From Scala to hardware (*)
From Scala to bytecode for the Java Virtual Machine (*)
Our quest for Module I, obtaining an understanding of the computer, is nearing a conclusion. Recall our motivation for this module, namely the brief fragment of Scala that took the sum of the first four billion positive integers.
Let us wrap a roughly similar fragment of code (without the timing printouts) inside a function and an object that we can compile:
object test {
def main(args: Array[String]) : Unit = {
var i = 1L
var s = 0L
while(i <= 100000000L) {
s = s + i
i = i + 1
}
}
}
Note
If you want to try the examples in this section yourself you will need the scala compiler, scalac installed on your computer. Alternatively you can build them with sbt or Visual Code, in which case you can find the .class files in the target directories.
Assuming that the above is saved to a file test.scala
,
we can now compile the code with scalac
the Scala compiler (on the command line):
> scalac test.scala
This will produce the compiled class files that can be loaded/imported for execution
on the Java Virtual Machine (JVM).
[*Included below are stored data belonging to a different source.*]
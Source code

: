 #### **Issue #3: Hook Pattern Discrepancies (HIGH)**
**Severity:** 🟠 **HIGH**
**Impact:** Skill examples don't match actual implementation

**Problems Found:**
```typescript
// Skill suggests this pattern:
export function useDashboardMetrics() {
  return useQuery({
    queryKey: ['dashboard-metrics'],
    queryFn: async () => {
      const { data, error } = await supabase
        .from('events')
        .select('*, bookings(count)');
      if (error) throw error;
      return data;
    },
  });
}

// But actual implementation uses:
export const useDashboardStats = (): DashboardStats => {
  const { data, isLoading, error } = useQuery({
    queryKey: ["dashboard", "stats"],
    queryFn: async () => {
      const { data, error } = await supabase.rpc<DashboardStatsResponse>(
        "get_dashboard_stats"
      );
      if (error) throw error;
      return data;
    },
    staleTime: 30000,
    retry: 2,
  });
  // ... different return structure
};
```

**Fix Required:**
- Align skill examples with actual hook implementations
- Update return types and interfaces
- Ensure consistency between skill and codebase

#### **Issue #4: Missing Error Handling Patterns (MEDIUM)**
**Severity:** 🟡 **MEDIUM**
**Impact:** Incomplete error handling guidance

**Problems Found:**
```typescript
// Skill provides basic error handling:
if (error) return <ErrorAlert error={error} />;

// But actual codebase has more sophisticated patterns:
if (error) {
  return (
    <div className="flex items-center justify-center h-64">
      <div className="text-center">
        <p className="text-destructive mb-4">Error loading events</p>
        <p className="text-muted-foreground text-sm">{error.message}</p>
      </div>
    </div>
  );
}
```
Looking in the directory you will see two new files
test$.class
and test.class
.
(The reason there are two class files created from a single object is due to how Scala produces Java classes.
We will be looking at test$.class
which corresponds to the bulk of the program above, but you can use the
same method to look inside the other file if you like.)
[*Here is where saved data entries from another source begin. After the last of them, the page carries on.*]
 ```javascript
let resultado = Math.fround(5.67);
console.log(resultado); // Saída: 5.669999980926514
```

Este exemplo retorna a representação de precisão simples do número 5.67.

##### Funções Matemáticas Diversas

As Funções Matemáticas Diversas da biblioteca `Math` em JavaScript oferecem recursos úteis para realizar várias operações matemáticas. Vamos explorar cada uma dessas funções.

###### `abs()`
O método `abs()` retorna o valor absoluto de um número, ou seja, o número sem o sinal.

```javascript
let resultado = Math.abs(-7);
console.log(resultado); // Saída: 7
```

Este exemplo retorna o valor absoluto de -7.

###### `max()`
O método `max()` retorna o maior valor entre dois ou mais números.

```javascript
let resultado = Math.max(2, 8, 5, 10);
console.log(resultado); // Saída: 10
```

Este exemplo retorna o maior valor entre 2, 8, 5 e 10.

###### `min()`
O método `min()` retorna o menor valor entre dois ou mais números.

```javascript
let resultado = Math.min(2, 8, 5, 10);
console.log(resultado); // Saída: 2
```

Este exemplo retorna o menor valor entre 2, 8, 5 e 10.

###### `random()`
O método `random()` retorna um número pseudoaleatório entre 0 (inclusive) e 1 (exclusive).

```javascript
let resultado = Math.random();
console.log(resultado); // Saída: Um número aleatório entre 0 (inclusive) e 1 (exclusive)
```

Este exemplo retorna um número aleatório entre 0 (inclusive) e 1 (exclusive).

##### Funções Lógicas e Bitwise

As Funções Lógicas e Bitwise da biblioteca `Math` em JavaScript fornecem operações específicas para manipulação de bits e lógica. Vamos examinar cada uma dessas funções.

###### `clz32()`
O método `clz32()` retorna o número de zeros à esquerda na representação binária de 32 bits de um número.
But what do these class files look like?
How does the Java Virtual Machine operate?
Let us use the javap
utility program to disassemble
the bytecode
(the instructions) for the JVM and inspect the compiled class
file test$.class
to see what it looks like, in more
human-readable form. For example, the following command will
take care of the disassembly:
javap -private -c test$ > test$.javap
Let us print out the text file test$.javap
.
Here we go:
Compiled from "test.scala"
public final class test$ {
public static final test$ MODULE$;
public static {};
Code:
0: new #2 // class test$
3: dup
4: invokespecial #12 // Method "<init>":()V
7: putstatic #14 // Field MODULE$:Ltest$;
10: return
public void main(java.lang.String[]);
Code:
0: lconst_1
1: lstore_2
2: lconst_0
3: lstore 4
5: lload_2
6: ldc2_w #18 // long 100000000l
9: lcmp
10: ifgt 26
13: lload 4
15: lload_2
16: ladd
17: lstore 4
19: lload_2
20: lconst_1
21: ladd
22: lstore_2
23: goto 5
26: return
private test$();
Code:
0: aload_0
1: invokespecial #25 // Method java/lang/Object."<init>":()V
4: return
}
The disassembled code appears, of course, like something that is really
intended for a machine. Yet, given our hard-won knowledge of the
armlet
architecture, and our knowledge of the Scala source code,
we should not be completely lost with the disassembler output.
So let us put some effort into reading the output.
Take a careful look at the disassembled code above.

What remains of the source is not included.